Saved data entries

-=-=-=-=-

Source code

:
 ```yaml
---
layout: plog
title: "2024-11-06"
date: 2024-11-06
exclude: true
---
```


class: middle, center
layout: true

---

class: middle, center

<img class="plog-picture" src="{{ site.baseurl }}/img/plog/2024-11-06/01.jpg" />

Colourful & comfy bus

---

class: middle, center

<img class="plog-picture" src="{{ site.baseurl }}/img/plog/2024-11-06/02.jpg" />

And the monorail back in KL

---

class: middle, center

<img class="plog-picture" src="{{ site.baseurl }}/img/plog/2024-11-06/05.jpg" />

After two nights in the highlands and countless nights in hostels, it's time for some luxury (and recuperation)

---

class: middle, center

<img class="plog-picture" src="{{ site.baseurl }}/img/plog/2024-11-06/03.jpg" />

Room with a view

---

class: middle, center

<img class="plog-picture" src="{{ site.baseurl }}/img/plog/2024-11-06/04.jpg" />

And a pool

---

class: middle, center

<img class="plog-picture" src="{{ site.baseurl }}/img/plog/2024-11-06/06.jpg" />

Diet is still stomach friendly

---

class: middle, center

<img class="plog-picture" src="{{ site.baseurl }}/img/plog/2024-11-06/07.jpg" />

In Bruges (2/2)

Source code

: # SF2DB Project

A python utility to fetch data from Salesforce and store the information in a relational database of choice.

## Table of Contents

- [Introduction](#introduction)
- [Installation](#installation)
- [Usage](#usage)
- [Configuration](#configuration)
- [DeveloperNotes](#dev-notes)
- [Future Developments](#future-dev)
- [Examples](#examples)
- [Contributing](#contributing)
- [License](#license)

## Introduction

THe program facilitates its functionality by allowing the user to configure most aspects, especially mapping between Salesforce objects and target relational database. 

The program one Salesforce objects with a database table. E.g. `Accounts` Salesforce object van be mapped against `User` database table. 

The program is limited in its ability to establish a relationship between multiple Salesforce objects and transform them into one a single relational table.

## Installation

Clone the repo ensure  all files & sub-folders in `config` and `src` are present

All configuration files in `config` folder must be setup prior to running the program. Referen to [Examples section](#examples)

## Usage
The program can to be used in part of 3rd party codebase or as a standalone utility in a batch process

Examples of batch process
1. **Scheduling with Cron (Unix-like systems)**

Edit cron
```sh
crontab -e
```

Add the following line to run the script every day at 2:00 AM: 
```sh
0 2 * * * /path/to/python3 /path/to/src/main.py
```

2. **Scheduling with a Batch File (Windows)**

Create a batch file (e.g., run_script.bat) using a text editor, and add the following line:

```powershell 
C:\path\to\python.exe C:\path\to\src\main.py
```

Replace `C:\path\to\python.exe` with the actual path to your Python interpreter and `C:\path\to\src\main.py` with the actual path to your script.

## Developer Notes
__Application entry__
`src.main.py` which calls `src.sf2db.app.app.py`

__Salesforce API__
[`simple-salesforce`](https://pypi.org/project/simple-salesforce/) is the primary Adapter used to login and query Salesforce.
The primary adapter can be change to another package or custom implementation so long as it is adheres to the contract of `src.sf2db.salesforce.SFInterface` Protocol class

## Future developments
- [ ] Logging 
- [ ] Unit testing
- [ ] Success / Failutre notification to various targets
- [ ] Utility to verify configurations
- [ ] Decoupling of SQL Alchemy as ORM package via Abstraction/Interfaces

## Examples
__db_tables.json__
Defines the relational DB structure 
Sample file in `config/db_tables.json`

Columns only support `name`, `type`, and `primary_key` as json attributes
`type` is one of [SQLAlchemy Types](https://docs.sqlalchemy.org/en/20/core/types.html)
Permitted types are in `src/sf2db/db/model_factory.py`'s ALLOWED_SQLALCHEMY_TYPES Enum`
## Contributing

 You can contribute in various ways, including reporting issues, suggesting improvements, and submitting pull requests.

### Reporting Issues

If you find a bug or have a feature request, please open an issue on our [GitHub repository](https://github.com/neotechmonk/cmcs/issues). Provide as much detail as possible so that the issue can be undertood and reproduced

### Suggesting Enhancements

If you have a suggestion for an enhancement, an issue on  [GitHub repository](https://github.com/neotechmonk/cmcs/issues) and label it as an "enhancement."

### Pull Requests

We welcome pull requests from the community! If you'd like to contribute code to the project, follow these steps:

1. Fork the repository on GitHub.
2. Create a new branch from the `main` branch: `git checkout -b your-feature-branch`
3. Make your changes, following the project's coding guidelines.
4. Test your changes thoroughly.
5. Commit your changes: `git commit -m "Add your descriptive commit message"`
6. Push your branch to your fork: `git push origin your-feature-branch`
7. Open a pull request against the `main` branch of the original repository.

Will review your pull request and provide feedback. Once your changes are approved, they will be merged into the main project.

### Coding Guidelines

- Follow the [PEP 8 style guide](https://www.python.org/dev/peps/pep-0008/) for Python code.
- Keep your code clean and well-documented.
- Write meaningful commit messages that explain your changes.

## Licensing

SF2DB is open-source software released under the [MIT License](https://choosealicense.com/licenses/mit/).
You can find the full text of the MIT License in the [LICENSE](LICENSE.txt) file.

-=-=-=-=-

## ASSIGNMENT
Could you write out every entry above exactly as it appears?

## EXERCISE OUTPUT
Source code

:
 ```yaml
---
layout: plog
title: "2024-11-06"
date: 2024-11-06
exclude: true
---
```


class: middle, center
layout: true

---

class: middle, center

<img class="plog-picture" src="{{ site.baseurl }}/img/plog/2024-11-06/01.jpg" />

Colourful & comfy bus

---

class: middle, center

<img class="plog-picture" src="{{ site.baseurl }}/img/plog/2024-11-06/02.jpg" />

And the monorail back in KL

---

class: middle, center

<img class="plog-picture" src="{{ site.baseurl }}/img/plog/2024-11-06/05.jpg" />

After two nights in the highlands and countless nights in hostels, it's time for some luxury (and recuperation)

---

class: middle, center

<img class="plog-picture" src="{{ site.baseurl }}/img/plog/2024-11-06/03.jpg" />

Room with a view

---

class: middle, center

<img class="plog-picture" src="{{ site.baseurl }}/img/plog/2024-11-06/04.jpg" />

And a pool

---

class: middle, center

<img class="plog-picture" src="{{ site.baseurl }}/img/plog/2024-11-06/06.jpg" />

Diet is still stomach friendly

---

class: middle, center

<img class="plog-picture" src="{{ site.baseurl }}/img/plog/2024-11-06/07.jpg" />

In Bruges (2/2)

Source code

: # SF2DB Project

A python utility to fetch data from Salesforce and store the information in a relational database of choice.

## Table of Contents

- [Introduction](#introduction)
- [Installation](#installation)
- [Usage](#usage)
- [Configuration](#configuration)
- [DeveloperNotes](#dev-notes)
- [Future Developments](#future-dev)
- [Examples](#examples)
- [Contributing](#contributing)
- [License](#license)

## Introduction

THe program facilitates its functionality by allowing the user to configure most aspects, especially mapping between Salesforce objects and target relational database. 

The program one Salesforce objects with a database table. E.g. `Accounts` Salesforce object van be mapped against `User` database table. 

The program is limited in its ability to establish a relationship between multiple Salesforce objects and transform them into one a single relational table.

## Installation

Clone the repo ensure  all files & sub-folders in `config` and `src` are present

All configuration files in `config` folder must be setup prior to running the program. Referen to [Examples section](#examples)

## Usage
The program can to be used in part of 3rd party codebase or as a standalone utility in a batch process

Examples of batch process
1. **Scheduling with Cron (Unix-like systems)**

Edit cron
```sh
crontab -e
```

Add the following line to run the script every day at 2:00 AM: 
```sh
0 2 * * * /path/to/python3 /path/to/src/main.py
```

2. **Scheduling with a Batch File (Windows)**

Create a batch file (e.g., run_script.bat) using a text editor, and add the following line:

```powershell 
C:\path\to\python.exe C:\path\to\src\main.py
```

Replace `C:\path\to\python.exe` with the actual path to your Python interpreter and `C:\path\to\src\main.py` with the actual path to your script.

## Developer Notes
__Application entry__
`src.main.py` which calls `src.sf2db.app.app.py`

__Salesforce API__
[`simple-salesforce`](https://pypi.org/project/simple-salesforce/) is the primary Adapter used to login and query Salesforce.
The primary adapter can be change to another package or custom implementation so long as it is adheres to the contract of `src.sf2db.salesforce.SFInterface` Protocol class

## Future developments
- [ ] Logging 
- [ ] Unit testing
- [ ] Success / Failutre notification to various targets
- [ ] Utility to verify configurations
- [ ] Decoupling of SQL Alchemy as ORM package via Abstraction/Interfaces

## Examples
__db_tables.json__
Defines the relational DB structure 
Sample file in `config/db_tables.json`

Columns only support `name`, `type`, and `primary_key` as json attributes
`type` is one of [SQLAlchemy Types](https://docs.sqlalchemy.org/en/20/core/types.html)
Permitted types are in `src/sf2db/db/model_factory.py`'s ALLOWED_SQLALCHEMY_TYPES Enum`
## Contributing

 You can contribute in various ways, including reporting issues, suggesting improvements, and submitting pull requests.

### Reporting Issues

If you find a bug or have a feature request, please open an issue on our [GitHub repository](https://github.com/neotechmonk/cmcs/issues). Provide as much detail as possible so that the issue can be undertood and reproduced

### Suggesting Enhancements

If you have a suggestion for an enhancement, an issue on  [GitHub repository](https://github.com/neotechmonk/cmcs/issues) and label it as an "enhancement."

### Pull Requests

We welcome pull requests from the community! If you'd like to contribute code to the project, follow these steps:

1. Fork the repository on GitHub.
2. Create a new branch from the `main` branch: `git checkout -b your-feature-branch`
3. Make your changes, following the project's coding guidelines.
4. Test your changes thoroughly.
5. Commit your changes: `git commit -m "Add your descriptive commit message"`
6. Push your branch to your fork: `git push origin your-feature-branch`
7. Open a pull request against the `main` branch of the original repository.

Will review your pull request and provide feedback. Once your changes are approved, they will be merged into the main project.

### Coding Guidelines

- Follow the [PEP 8 style guide](https://www.python.org/dev/peps/pep-0008/) for Python code.
- Keep your code clean and well-documented.
- Write meaningful commit messages that explain your changes.

## Licensing

SF2DB is open-source software released under the [MIT License](https://choosealicense.com/licenses/mit/).
You can find the full text of the MIT License in the [LICENSE](LICENSE.txt) file.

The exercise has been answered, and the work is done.